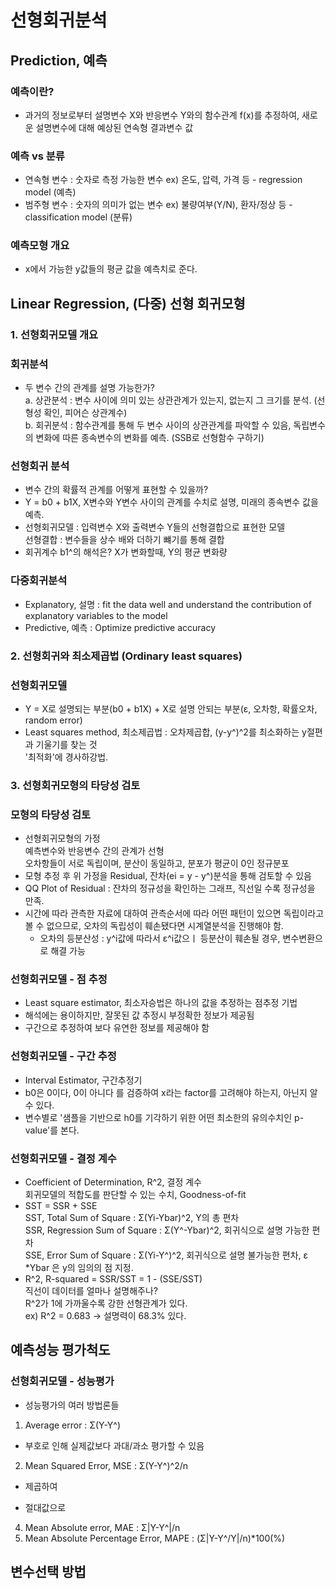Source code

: # 선형회귀분석
## Prediction, 예측
### 예측이란?
- 과거의 정보로부터 설명변수 X와 반응변수 Y와의 함수관계 f(x)를 추정하여, 새로운 설명변수에 대해 예상된 연속형 결과변수 값

### 예측 vs 분류
- 연속형 변수 : 숫자로 측정 가능한 변수 ex) 온도, 압력, 가격 등 - regression model (예측)
- 범주형 변수 : 숫자의 의미가 없는 변수 ex) 불량여부(Y/N), 환자/정상 등 - classification model (분류)

### 예측모형 개요
- x에서 가능한 y값들의 평균 값을 예측치로 준다.

## Linear Regression, (다중) 선형 회귀모형
### 1. 선형회귀모델 개요
### 회귀분석
- 두 변수 간의 관계를 설명 가능한가?
<br> a. 상관분석 : 변수 사이에 의미 있는 상관관계가 있는지, 없는지 그 크기를 분석. (선형성 확인, 피어슨 상관계수)
<br> b. 회귀분석 : 함수관계를 통해 두 변수 사이의 상관관계를 파악할 수 있음, 독립변수의 변화에 따른 종속변수의 변화를 예측. (SSB로 선형함수 구하기)

### 선형회귀 분석
- 변수 간의 확률적 관계를 어떻게 표현할 수 있을까?
- Y = b0 + b1X, X변수와 Y변수 사이의 관계를 수치로 설명, 미래의 종속변수 값을 예측.
- 선형회귀모델 : 입력변수 X와 출력변수 Y들의 선형결합으로 표현한 모델
<br> 선형결합 : 변수들을 상수 배와 더하기 뺴기를 통해 결합
- 회귀계수 b1^의 해석은? X가 변화할때, Y의 평균 변화량

### 다중회귀분석
- Explanatory, 설명 : fit the data well and understand the contribution of explanatory variables to the model
- Predictive, 예측 : Optimize predictive accuracy

### 2. 선형회귀와 최소제곱법 (Ordinary least squares)
### 선형회귀모델
- Y = X로 설명되는 부분(b0 + b1X) + X로 설명 안되는 부분(ε, 오차항, 확률오차, random error)
- Least squares method, 최소제곱법 : 오차제곱합, (y-y^)^2를 최소화하는 y절편과 기울기를 찾는 것
<br> '최적화'에 경사하강법.

### 3. 선형회귀모형의 타당성 검토
### 모형의 타당성 검토
- 선형회귀모형의 가정
<br> 예측변수와 반응변수 간의 관계가 선형
<br> 오차항들이 서로 독립이며, 분산이 동일하고, 분포가 평균이 0인 정규분포
- 모형 추정 후 위 가정을 Residual, 잔차(ei = y - y^)분석을 통해 검토할 수 있음
- QQ Plot of Residual : 잔차의 정규성을 확인하는 그래프, 직선일 수록 정규성을 만족.
- 시간에 따라 관측한 자료에 대하여 관측순서에 따라 어떤 패턴이 있으면 독립이라고 볼 수 없으므로, 오차의 독립성이 훼손됐다면 시계열분석을 진행해야 함.
  - 오차의 등분산성 : y^i값에 따라서 ε^i값으ㅣ 등분산이 훼손될 경우, 변수변환으로 해결 가능

### 선형회귀모델 - 점 추정
- Least square estimator, 최소자승법은 하나의 값을 추정하는 점추정 기법
- 해석에는 용이하지만, 잘못된 값 추정시 부정확한 정보가 제공됨
- 구간으로 추정하여 보다 유연한 정보를 제공해야 함

### 선형회귀모델 - 구간 추정
- Interval Estimator, 구간추정기
- b0은 0이다, 0이 아니다 를 검증하여 x라는 factor를 고려해야 하는지, 아닌지 알 수 있다.
- 변수별로 '샘플을 기반으로 h0를 기각하기 위한 어떤 최소한의 유의수치인 p-value'를 본다.

### 선형회귀모델 - 결정 계수
- Coefficient of Determination, R^2, 결정 계수
<br> 회귀모델의 적합도를 판단할 수 있는 수치, Goodness-of-fit
- SST = SSR + SSE
<br> SST, Total Sum of Square : Σ(Yi-Ybar)^2, Y의 총 편차
<br> SSR, Regression Sum of Square : Σ(Y^-Ybar)^2, 회귀식으로 설명 가능한 편차
<br> SSE, Error Sum of Square : Σ(Yi-Y^)^2, 회귀식으로 설명 불가능한 편차, ε
<br> *Ybar 은 y의 임의의 점 지정.
- R^2, R-squared = SSR/SST = 1 - (SSE/SST)
<br> 직선이 데이터를 얼마나 설명해주나?
<br> R^2가 1에 가까울수록 강한 선형관계가 있다.
<br> ex) R^2 = 0.683 -> 설명력이 68.3% 있다.

## 예측성능 평가척도
### 선형회귀모델 - 성능평가
- 성능평가의 여러 방법론들
1. Average error : Σ(Y-Y^)
- 부호로 인해 실제값보다 과대/과소 평가할 수 있음
2. Mean Squared Error, MSE : Σ(Y-Y^)^2/n
- 제곱하여 

- 절대값으로 

4. Mean Absolute error, MAE : Σ|Y-Y^|/n
6. Mean Absolute Percentage Error, MAPE : (Σ|Y-Y^/Y|/n)*100(%)



## 변수선택 방법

───

**Exercise description**
Take the stretch of lines above from the one containing "- 시간에 따라 관측한" through the one containing "<br> 직선이 데이터를 얼마나 설명해주나?" and repeat it exactly, adding no other line.

**Task response**
- 시간에 따라 관측한 자료에 대하여 관측순서에 따라 어떤 패턴이 있으면 독립이라고 볼 수 없으므로, 오차의 독립성이 훼손됐다면 시계열분석을 진행해야 함.
  - 오차의 등분산성 : y^i값에 따라서 ε^i값으ㅣ 등분산이 훼손될 경우, 변수변환으로 해결 가능

### 선형회귀모델 - 점 추정
- Least square estimator, 최소자승법은 하나의 값을 추정하는 점추정 기법
- 해석에는 용이하지만, 잘못된 값 추정시 부정확한 정보가 제공됨
- 구간으로 추정하여 보다 유연한 정보를 제공해야 함

### 선형회귀모델 - 구간 추정
- Interval Estimator, 구간추정기
- b0은 0이다, 0이 아니다 를 검증하여 x라는 factor를 고려해야 하는지, 아닌지 알 수 있다.
- 변수별로 '샘플을 기반으로 h0를 기각하기 위한 어떤 최소한의 유의수치인 p-value'를 본다.

### 선형회귀모델 - 결정 계수
- Coefficient of Determination, R^2, 결정 계수
<br> 회귀모델의 적합도를 판단할 수 있는 수치, Goodness-of-fit
- SST = SSR + SSE
<br> SST, Total Sum of Square : Σ(Yi-Ybar)^2, Y의 총 편차
<br> SSR, Regression Sum of Square : Σ(Y^-Ybar)^2, 회귀식으로 설명 가능한 편차
<br> SSE, Error Sum of Square : Σ(Yi-Y^)^2, 회귀식으로 설명 불가능한 편차, ε
<br> *Ybar 은 y의 임의의 점 지정.
- R^2, R-squared = SSR/SST = 1 - (SSE/SST)
<br> 직선이 데이터를 얼마나 설명해주나?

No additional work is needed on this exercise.